*ACTION ITEM:* In the following material, identify every line holding the string "services" and return it.

*DATA UNDER STUDY:*
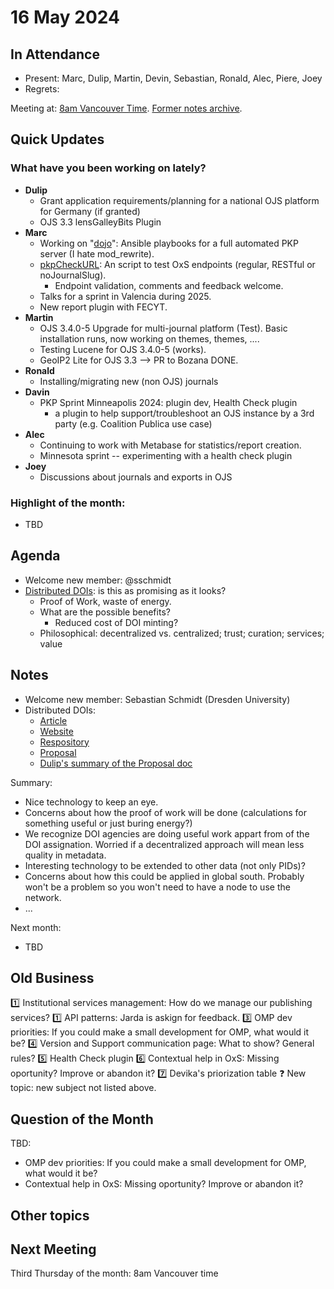 # 16 May 2024

In Attendance
-------------

- Present: Marc, Dulip, Martin, Devin, Sebastian, Ronald, Alec, Piere, Joey
- Regrets: 

Meeting at: [8am Vancouver Time](https://www.timeanddate.com/worldclock/converter.html?iso=20240418T150000&p1=256&p2=tz_pt&p3=tz_pdt&p4=80&p5=3705&p6=418&p7=tz_adt&p8=31&p9=37&p10=101).
[Former notes archive](https://github.com/pkp/technical-committee/tree/main/meeting-minutes).


Quick Updates
-------------

### What have you been working on lately?

- **Dulip**
  - Grant application requirements/planning for a national OJS platform for Germany (if granted)
  - OJS 3.3 lensGalleyBits Plugin
- **Marc**
  - Working on "[dojo](https://github.com/marcbria/dojo)": Ansible playbooks for a full automated PKP server (I hate mod_rewrite). 
  - [pkpCheckURL](https://github.com/marcbria/pkpCheckURLs): An script to test OxS endpoints (regular, RESTful or noJournalSlug).
      - Endpoint validation, comments and feedback welcome.
  - Talks for a sprint in Valencia during 2025.
  - New report plugin with FECYT.
- **Martin**
  - OJS 3.4.0-5 Upgrade for multi-journal platform (Test). Basic installation runs, now working on themes, themes, ....
  - Testing Lucene for OJS 3.4.0-5 (works).
  - GeoIP2 Lite for OJS 3.3 --> PR to Bozana DONE.
- **Ronald**
  - Installing/migrating new (non OJS) journals
- **Davin**
  -  PKP Sprint Minneapolis 2024: plugin dev, Health Check plugin
      -  a plugin to help support/troubleshoot an OJS instance by a 3rd party (e.g. Coalition Publica use case)
- **Alec**
  - Continuing to work with Metabase for statistics/report creation.
  - Minnesota sprint -- experimenting with a health check plugin
- **Joey**
    - Discussions about journals and exports in OJS 



### Highlight of the month: ###

- TBD

Agenda
------

- Welcome new member: @sschmidt
- [Distributed DOIs](https://scholarlykitchen.sspnet.org/2024/03/14/guest-post-navigating-the-drift-persistence-challenges-in-the-digital-scientific-record-and-the-promise-of-dpids/): is this as promising as it looks?
    - Proof of Work, waste of energy.
    - What are the possible benefits?
        - Reduced cost of DOI minting?
    - Philosophical: decentralized vs. centralized; trust; curation; services; value


Notes
-----

- Welcome new member: Sebastian Schmidt (Dresden University)
- Distributed DOIs:
    - [Article](https://scholarlykitchen.sspnet.org/2024/03/14/guest-post-navigating-the-drift-persistence-challenges-in-the-digital-scientific-record-and-the-promise-of-dpids)
    - [Website](https://www.dpid.org)
    - [Respository](https://github.com/desci-labs/nodes/)
    - [Proposal](https://docs.google.com/document/d/1_cluCky00Ssc_lUf57M8bq1yToHlGcovBrwW0HpbbYU/edit)
    - [Dulip's summary of the Proposal doc](https://hackmd.io/DjJaY-r6QImdF_LcFroG_w?view)

Summary:
- Nice technology to keep an eye.
- Concerns about how the proof of work will be done (calculations for something useful or just buring energy?)
- We recognize DOI agencies are doing useful work appart from of the DOI assignation. Worried if a decentralized approach will mean less quality in metadata.
- Interesting technology to be extended to other data (not only PIDs)?
- Concerns about how this could be applied in global south. Probably won't be a problem so you won't need to have a node to use the network. 
- ...

Next month:

- TBD


Old Business
------------

:one: Institutional services management: How do we manage our publishing services?
:one: API patterns: Jarda is askign for feedback.
:three: OMP dev priorities: If you could make a small development for OMP, what would it be?
:four: Version and Support communication page: What to show? General rules?
:five: Health Check plugin
:six: Contextual help in OxS: Missing oportunity? Improve or abandon it?
:seven: Devika's priorization table
:question: New topic: new subject not listed above.


Question of the Month
---------------------

TBD:
- OMP dev priorities: If you could make a small development for OMP, what would it be?
- Contextual help in OxS: Missing oportunity? Improve or abandon it?


Other topics
------------


Next Meeting
------------

Third Thursday of the month: 8am Vancouver time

*TASK SOLUTION:*
    - Philosophical: decentralized vs. centralized; trust; curation; services; value
:one: Institutional services management: How do we manage our publishing services?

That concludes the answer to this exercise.